As the day progressed, the sky became cloudier, but I continued to march to the top of Chleb (1,647 metres). Last year, the ski resort decommissioned the 40-year-old chairlift that ascended to Chleb from Vrátna dolina, but a new chair is on order and should be installed in the near future. "I have skied all over the Alps and North America," exclaimed my co-author, "and I've never experienced a chairlift like the old Chleb chair." The chair moved up the mountain sideways on the cable rather than facing forward, giving skiers and hikers a unique perspective on the mountain.
From Snilovské sedlo, the trail leads to the highest point of the national park, Veľký Kriváň (1,709 metres). The round trip up and back takes 1.5 hours. More experienced hikers can continue further on the ridge to Malý Kriváň (1,671 metres), Suchý vrch (1,468 metres), and the chalet on Kľačianska Magura, where one can spend the night, or head down to the village of Turčianske Kľačany (410 metres). After a short break, I started my descent back to the valley by the towers of the old chair lift. The 750-metre vertical drop was strenuous, and my legs got quite a workout.
I did not run into Jánošík, but I did run into a few people from Košice and Bratislava, who, as the receptionist in hotel Boboty said, "usually come here for the long weekends to rest, check out the ladders in the Diery gorges, or, on occasion, take a chairlift up to the ridge." Many lovers of folklore will come here during the first August weekend for the Jánošík Days festival (see page 13).

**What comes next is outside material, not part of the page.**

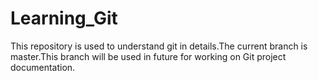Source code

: # Learning_Git
This repository is used to understand git in details.The current branch is master.This branch will be used in future for working on Git project documentation.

Transportation: From Brati-slava to Žilina by Intercity train for Sk323 (€8) - two hours, then continue by a local bus to Vrátna dolina for Sk50 (€1.25) - one hour. By car, two hours from Bratislava (215 km).
Recommended accommodation: Hotel Boboty in Štefanová for Sk1,500 (€38)/double room.
Accommodation in family pensions can be found mainly in Terchová, about four kilometres from the valley.
Chairlift: A one-way ticket costs Sk70 (€1.75). It runs from 8:30 to 16:30.